🤖 AI Summary
Experimental design for high-dimensional, discrete, and computationally expensive simulators—such as robotic or rover path planning—with qualitative factors remains challenging due to the combinatorial complexity and lack of theoretical guarantees in existing approaches.
Method: This paper proposes an efficient framework integrating integer programming with a switchable-covariance Gaussian process surrogate model tailored for qualitative inputs. It unifies D-optimal initial design and sequential active learning into a globally solvable assignment problem—a first-of-its-kind formulation.

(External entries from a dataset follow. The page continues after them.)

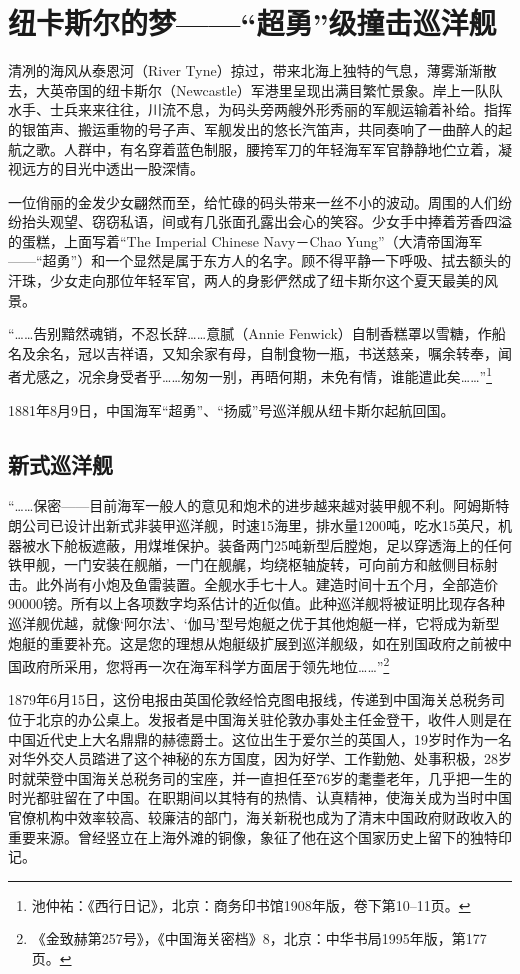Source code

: \documentclass[12pt,UTF8]{ctexbook}
\begin{document}
\chapter{纽卡斯尔的梦——“超勇”级撞击巡洋舰}

清冽的海风从泰恩河（River Tyne）掠过，带来北海上独特的气息，薄雾渐渐散去，大英帝国的纽卡斯尔（Newcastle）军港里呈现出满目繁忙景象。岸上一队队水手、士兵来来往往，川流不息，为码头旁两艘外形秀丽的军舰运输着补给。指挥的银笛声、搬运重物的号子声、军舰发出的悠长汽笛声，共同奏响了一曲醉人的起航之歌。人群中，有名穿着蓝色制服，腰挎军刀的年轻海军军官静静地伫立着，凝视远方的目光中透出一股深情。

一位俏丽的金发少女翩然而至，给忙碌的码头带来一丝不小的波动。周围的人们纷纷抬头观望、窃窃私语，间或有几张面孔露出会心的笑容。少女手中捧着芳香四溢的蛋糕，上面写着“The Imperial Chinese Navy－Chao Yung”（大清帝国海军——“超勇”）和一个显然是属于东方人的名字。顾不得平静一下呼吸、拭去额头的汗珠，少女走向那位年轻军官，两人的身影俨然成了纽卡斯尔这个夏天最美的风景。

“……告别黯然魂销，不忍长辞……意腻（Annie Fenwick）自制香糕罩以雪糖，作船名及余名，冠以吉祥语，又知余家有母，自制食物一瓶，书送慈亲，嘱余转奉，闻者尤感之，况余身受者乎……匆匆一别，再晤何期，未免有情，谁能遣此矣……”\footnote{池仲祐：《西行日记》，北京：商务印书馆1908年版，卷下第10--11页。}

1881年8月9日，中国海军“超勇”、“扬威”号巡洋舰从纽卡斯尔起航回国。

\section{新式巡洋舰}

“……保密——目前海军一般人的意见和炮术的进步越来越对装甲舰不利。阿姆斯特朗公司已设计出新式非装甲巡洋舰，时速15海里，排水量1200吨，吃水15英尺，机器被水下舱板遮蔽，用煤堆保护。装备两门25吨新型后膛炮，足以穿透海上的任何铁甲舰，一门安装在舰艏，一门在舰艉，均绕枢轴旋转，可向前方和舷侧目标射击。此外尚有小炮及鱼雷装置。全舰水手七十人。建造时间十五个月，全部造价90000镑。所有以上各项数字均系估计的近似值。此种巡洋舰将被证明比现存各种巡洋舰优越，就像‘阿尔法’、‘伽马’型号炮艇之优于其他炮艇一样，它将成为新型炮艇的重要补充。这是您的理想从炮艇级扩展到巡洋舰级，如在别国政府之前被中国政府所采用，您将再一次在海军科学方面居于领先地位……”\footnote{《金致赫第257号》，《中国海关密档》8，北京：中华书局1995年版，第177页。}

1879年6月15日，这份电报由英国伦敦经恰克图电报线，传递到中国海关总税务司位于北京的办公桌上。发报者是中国海关驻伦敦办事处主任金登干，收件人则是在中国近代史上大名鼎鼎的赫德爵士。这位出生于爱尔兰的英国人，19岁时作为一名对华外交人员踏进了这个神秘的东方国度，因为好学、工作勤勉、处事积极，28岁时就荣登中国海关总税务司的宝座，并一直担任至76岁的耄耋老年，几乎把一生的时光都驻留在了中国。在职期间以其特有的热情、认真精神，使海关成为当时中国官僚机构中效率较高、较廉洁的部门，海关新税也成为了清末中国政府财政收入的重要来源。曾经竖立在上海外滩的铜像，象征了他在这个国家历史上留下的独特印记。
\end{document}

Contribution/Results: The framework ensures statistical optimality and global convergence, overcoming the efficiency and theoretical limitations of heuristic methods in qualitative factor spaces. Evaluated on multiple path-planning and planetary rover trajectory optimization tasks, it achieves 3–5× improvement in experimental design efficiency over state-of-the-art methods.
📝 Abstract
The need to explore and/or optimize expensive simulators with many qualitative factors arises in broad scientific and engineering problems. Our motivating application lies in path planning - the exploration of feasible paths for navigation, which plays an important role in robotics, surgical planning and assembly planning. Here, the feasibility of a path is evaluated via expensive virtual experiments, and its parameter space is typically discrete and high-dimensional. A carefully selected experimental design is thus essential for timely decision-making. We propose here a novel framework, called QuIP, for experimental design of Qualitative factors via Integer Programming under a Gaussian process surrogate model with an exchangeable covariance function. For initial design, we show that its asymptotic D-optimal design can be formulated as a variant of the well-known assignment problem in operations research, which can be efficiently solved to global optimality using state-of-the-art integer programming solvers. For sequential design (specifically, for active learning or black-box optimization), we show that its design criterion can similarly be formulated as an assignment problem, thus enabling efficient and reliable optimization with existing solvers. We then demonstrate the effectiveness of QuIP over existing methods in a suite of path planning experiments and an application to rover trajectory optimization.